Hari raya qurban sudah beberapa hari berlalu. Kambing-kambing dan sapi-sapi telah dipotong. Daging-daging telah dibagikan ke rumah-rumah warga. Sebagian malah sudah disate dan disop. Kini keadaan telah kembali ke hari-hari biasa. Hingar bingar Idul Adha sudah mulai redup. Yang tinggal kini adalah menunggu para jemaah haji pulang dari negeri para nabi.
Sebelum masuk ke artikel ini, Anda pasti bertanya-tanya tentang judul pada artikel ini. Mana mungkin Idul Qurban ada efek buruknya? Penasaran Anda klik juga tautan ke artikel ini. Iya kan?

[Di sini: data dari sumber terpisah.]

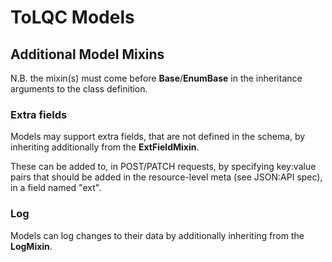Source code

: # ToLQC Models

## Additional Model Mixins

N.B. the mixin(s) must come before **Base**/**EnumBase** in the inheritance arguments to the class definition.

### Extra fields

Models may support extra fields, that are not defined in the schema, by inheriting additionally from the **ExtFieldMixin**.

These can be added to, in POST/PATCH requests, by specifying key:value pairs that should be added in the
resource-level meta (see JSON:API spec), in a field named "ext".

### Log

Models can log changes to their data by additionally inheriting from the **LogMixin**.
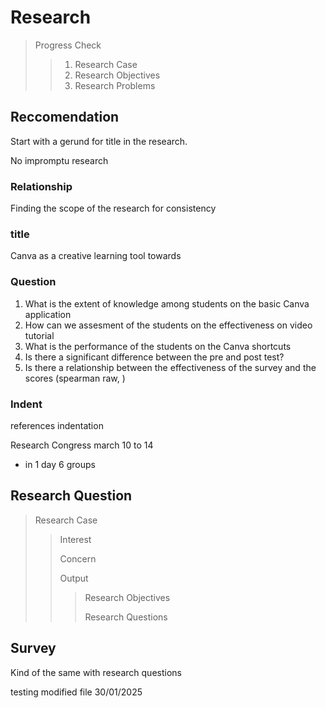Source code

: # Research

> Progress Check
>
>> 1. Research Case
>> 2. Research Objectives
>> 3. Research Problems

## Reccomendation

Start with a gerund for title in the research.

No impromptu research

### Relationship

Finding the scope of the research for consistency

### title

Canva as a creative learning tool towards 

### Question

1. What is the extent of knowledge among students on the basic Canva application
2. How can we assesment of the students on the effectiveness on video tutorial
3. What is the performance of the students on the Canva shortcuts
4. Is there a significant difference between the pre and post test?
5. Is there a relationship between the effectiveness of the survey and the scores (spearman raw, )

### Indent 

references indentation

Research Congress
march 10 to 14

- in 1 day 6 groups

## Research Question

> Research Case
>
>> Interest
>>
>> Concern
>>
>> Output
>>
>>> Research Objectives
>>>
>>> Research Questions

## Survey 

Kind of the same with research questions

testing modified file 30/01/2025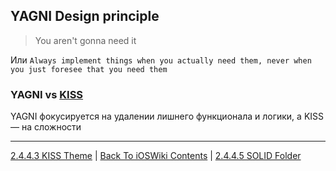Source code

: ## YAGNI Design principle

> You aren't gonna need it

Или `Always implement things when you actually need them, never when you just foresee that you need them`

### YAGNI vs [KISS](./2.4.4.3%20KISS.md)

YAGNI фокусируется на удалении лишнего функционала и логики, а KISS — на сложности

---

[2.4.4.3 KISS Theme](./2.4.4.3%20KISS.md) | [Back To iOSWiki Contents](https://github.com/eldaroid/iOSWiki) | [2.4.4.5 SOLID Folder](./2.4.4.5%20SOLID.md)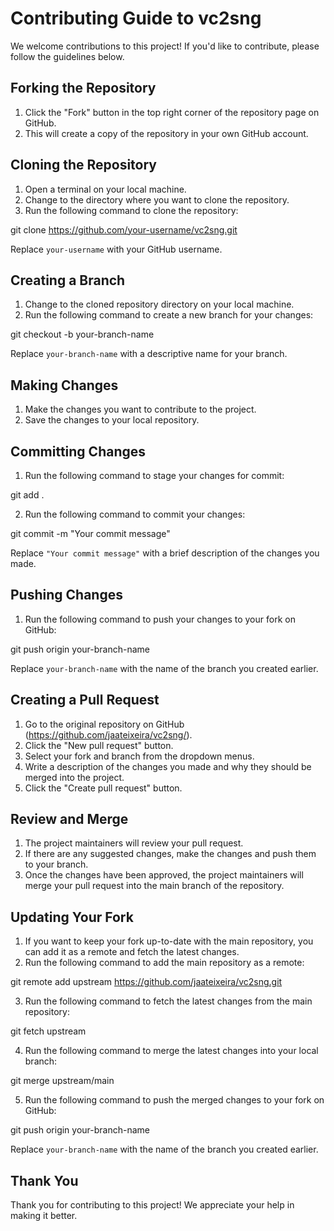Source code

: # Contributing Guide to **vc2sng**

We welcome contributions to this project! If you'd like to contribute, please follow the guidelines below.

## Forking the Repository

1. Click the "Fork" button in the top right corner of the repository page on GitHub.
2. This will create a copy of the repository in your own GitHub account.

## Cloning the Repository

1. Open a terminal on your local machine.
2. Change to the directory where you want to clone the repository.
3. Run the following command to clone the repository:

git clone https://github.com/your-username/vc2sng.git

Replace `your-username` with your GitHub username.

## Creating a Branch

1. Change to the cloned repository directory on your local machine.
2. Run the following command to create a new branch for your changes:

git checkout -b your-branch-name

Replace `your-branch-name` with a descriptive name for your branch.

## Making Changes

1. Make the changes you want to contribute to the project.
2. Save the changes to your local repository.

## Committing Changes

1. Run the following command to stage your changes for commit:

git add .

2. Run the following command to commit your changes:

git commit -m "Your commit message"

Replace `"Your commit message"` with a brief description of the changes you made.

## Pushing Changes

1. Run the following command to push your changes to your fork on GitHub:

git push origin your-branch-name

Replace `your-branch-name` with the name of the branch you created earlier.

## Creating a Pull Request

1. Go to the original repository on GitHub (https://github.com/jaateixeira/vc2sng/).
2. Click the "New pull request" button.
3. Select your fork and branch from the dropdown menus.
4. Write a description of the changes you made and why they should be merged into the project.
5. Click the "Create pull request" button.

## Review and Merge

1. The project maintainers will review your pull request.
2. If there are any suggested changes, make the changes and push them to your branch.
3. Once the changes have been approved, the project maintainers will merge your pull request into the main branch of the repository.

## Updating Your Fork

1. If you want to keep your fork up-to-date with the main repository, you can add it as a remote and fetch the latest changes.
2. Run the following command to add the main repository as a remote:

git remote add upstream https://github.com/jaateixeira/vc2sng.git

3. Run the following command to fetch the latest changes from the main repository:

git fetch upstream

4. Run the following command to merge the latest changes into your local branch:

git merge upstream/main

5. Run the following command to push the merged changes to your fork on GitHub:

git push origin your-branch-name

Replace `your-branch-name` with the name of the branch you created earlier.

## Thank You

Thank you for contributing to this project! We appreciate your help in making it better.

Oke lanjut. Di cisitu, pelaksanaan pemotongan hewan kurban adalah di gang Cisitu Lama 5. Tepatnya adalah lapangan futsal di samping GOR Bulu Tangkis. Hewan yang dipotong disini kurang lebih ada 20an. Jumlah tepatnya saya tidak tahu. Yang jelas, malam sebelum mereka dibantai, saya melihat ada setidaknya 5 sapi dan belasan kambing diikat disana.
Mari percepat waktu ke dua sampai lima hari kemudian. Gang 5 di dekat lapangan ini adalah jalan yang paling saya hindari. Kenapa? Karena bau bangkai dan darah sangat menyengat disana. Sekali lewat masih bisa tahan. Dua kali agak menahan muntah. Tiga kali tidak kuat. Akhirnya saya beralih jalur ke gang 4 kalau mau salat wajib di Masid Ar-Rohim di ujung Gang 5. Herannya, ada beberapa orang/anak warga sekitar yang masih duduk-duduk di kanopi lapangan futsal. Kok tahan ya…
Ya itulah, efek buruk yang saya maksud. Tidak ada yg istimewa bukan. Hey, itu bahkan bukan efek buruk Idul Qurban itu sendiri. Cuma keteledoran warga yang tidak terlalu rapi membereskan TKP setelah hajat dilaksanakan hingga mengganggu pejalan kaki. Plus hujan yang tak kunjung datang untuk membereskan segala jejak darah yang masih menempel di permukaan tanah.
Sekitar seminggu kemudian, suasana (baca: aroma) lapangan ini kembali ke aroma segar berdebu seperti biasa. Kebetulan juga malam sebelumnya ada sedikit hujan yang bersedia mampir. Dengan ini, tuntas sudah suasana Idul Qurban yang sangat sosial tersebut.
Judulnya provokatif banget, hehehe… kreatif.